++++ Data excerpts ++++

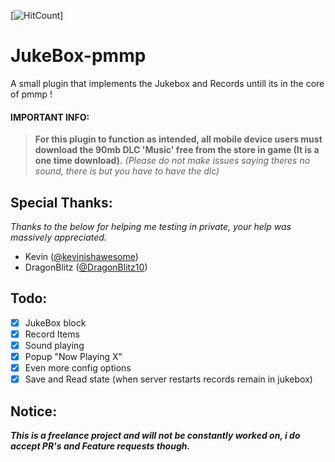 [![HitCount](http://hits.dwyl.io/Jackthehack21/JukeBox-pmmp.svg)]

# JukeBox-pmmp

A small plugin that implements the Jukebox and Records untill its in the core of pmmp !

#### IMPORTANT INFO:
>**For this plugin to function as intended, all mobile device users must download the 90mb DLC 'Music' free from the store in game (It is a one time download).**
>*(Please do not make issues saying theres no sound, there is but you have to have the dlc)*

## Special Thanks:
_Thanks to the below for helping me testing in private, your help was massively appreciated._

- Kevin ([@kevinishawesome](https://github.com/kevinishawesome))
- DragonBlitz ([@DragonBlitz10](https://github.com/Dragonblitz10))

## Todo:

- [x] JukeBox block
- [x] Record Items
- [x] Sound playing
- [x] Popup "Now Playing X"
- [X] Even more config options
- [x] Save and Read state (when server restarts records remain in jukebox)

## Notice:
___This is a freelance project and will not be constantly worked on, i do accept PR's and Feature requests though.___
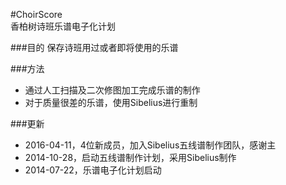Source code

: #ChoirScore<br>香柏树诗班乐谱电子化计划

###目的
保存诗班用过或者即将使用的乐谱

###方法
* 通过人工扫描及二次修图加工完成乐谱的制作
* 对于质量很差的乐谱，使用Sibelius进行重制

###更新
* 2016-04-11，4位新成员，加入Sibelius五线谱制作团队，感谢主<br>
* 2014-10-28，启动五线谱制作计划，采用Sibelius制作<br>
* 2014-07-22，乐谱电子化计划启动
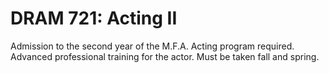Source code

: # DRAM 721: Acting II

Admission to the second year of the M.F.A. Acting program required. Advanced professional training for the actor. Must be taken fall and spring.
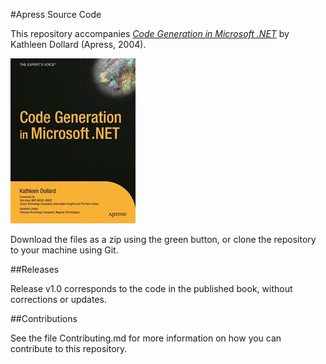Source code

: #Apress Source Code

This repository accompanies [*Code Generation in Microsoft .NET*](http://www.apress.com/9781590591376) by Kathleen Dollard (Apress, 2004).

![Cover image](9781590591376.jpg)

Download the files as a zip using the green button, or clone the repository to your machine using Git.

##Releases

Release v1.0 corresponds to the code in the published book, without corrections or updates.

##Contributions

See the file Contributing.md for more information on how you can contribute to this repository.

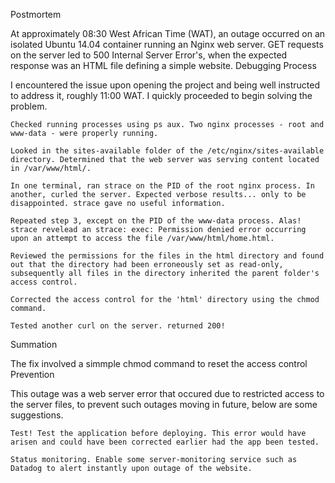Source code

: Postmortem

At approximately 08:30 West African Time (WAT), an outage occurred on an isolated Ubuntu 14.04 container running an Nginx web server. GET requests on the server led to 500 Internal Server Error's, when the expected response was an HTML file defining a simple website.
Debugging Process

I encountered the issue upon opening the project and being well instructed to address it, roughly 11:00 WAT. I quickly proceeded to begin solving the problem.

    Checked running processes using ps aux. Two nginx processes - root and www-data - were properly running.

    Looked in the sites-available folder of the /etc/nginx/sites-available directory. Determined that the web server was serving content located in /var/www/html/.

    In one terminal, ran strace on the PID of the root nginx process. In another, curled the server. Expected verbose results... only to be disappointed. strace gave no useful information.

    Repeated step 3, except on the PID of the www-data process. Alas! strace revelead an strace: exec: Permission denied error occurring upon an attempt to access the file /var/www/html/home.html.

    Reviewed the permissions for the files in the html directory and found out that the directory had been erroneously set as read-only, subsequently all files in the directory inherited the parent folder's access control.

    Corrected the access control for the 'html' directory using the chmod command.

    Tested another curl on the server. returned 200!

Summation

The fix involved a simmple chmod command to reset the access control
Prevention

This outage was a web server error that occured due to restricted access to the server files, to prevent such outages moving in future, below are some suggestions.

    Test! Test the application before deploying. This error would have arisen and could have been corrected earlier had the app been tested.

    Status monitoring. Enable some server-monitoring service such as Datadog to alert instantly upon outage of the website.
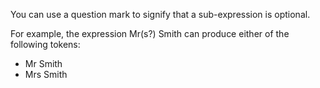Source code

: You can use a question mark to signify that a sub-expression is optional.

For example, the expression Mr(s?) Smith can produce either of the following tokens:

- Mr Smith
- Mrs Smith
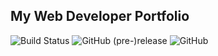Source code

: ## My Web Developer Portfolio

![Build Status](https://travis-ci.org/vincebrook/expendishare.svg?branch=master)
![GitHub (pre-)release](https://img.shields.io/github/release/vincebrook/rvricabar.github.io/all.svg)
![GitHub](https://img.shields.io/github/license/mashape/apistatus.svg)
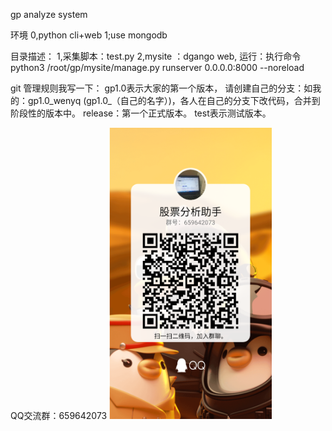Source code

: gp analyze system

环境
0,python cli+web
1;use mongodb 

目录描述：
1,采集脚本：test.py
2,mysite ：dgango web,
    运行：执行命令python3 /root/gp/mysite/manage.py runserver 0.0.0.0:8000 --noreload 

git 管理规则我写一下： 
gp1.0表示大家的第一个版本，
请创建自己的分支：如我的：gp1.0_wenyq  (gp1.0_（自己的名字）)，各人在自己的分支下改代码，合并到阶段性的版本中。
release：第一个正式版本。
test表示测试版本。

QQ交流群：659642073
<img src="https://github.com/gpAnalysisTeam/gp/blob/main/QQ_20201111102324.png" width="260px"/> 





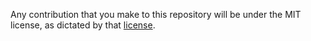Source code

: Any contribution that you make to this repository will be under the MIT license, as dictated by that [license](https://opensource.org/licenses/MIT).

++++

What you have to do - Copy the lines above exactly, beginning at the line that has "运行：执行命令python3 /root/gp/mysite/manage.py runserver" and stopping after the line that has "QQ交流群：659642073", and omit the rest.

Task result -
    运行：执行命令python3 /root/gp/mysite/manage.py runserver 0.0.0.0:8000 --noreload 

git 管理规则我写一下： 
gp1.0表示大家的第一个版本，
请创建自己的分支：如我的：gp1.0_wenyq  (gp1.0_（自己的名字）)，各人在自己的分支下改代码，合并到阶段性的版本中。
release：第一个正式版本。
test表示测试版本。

QQ交流群：659642073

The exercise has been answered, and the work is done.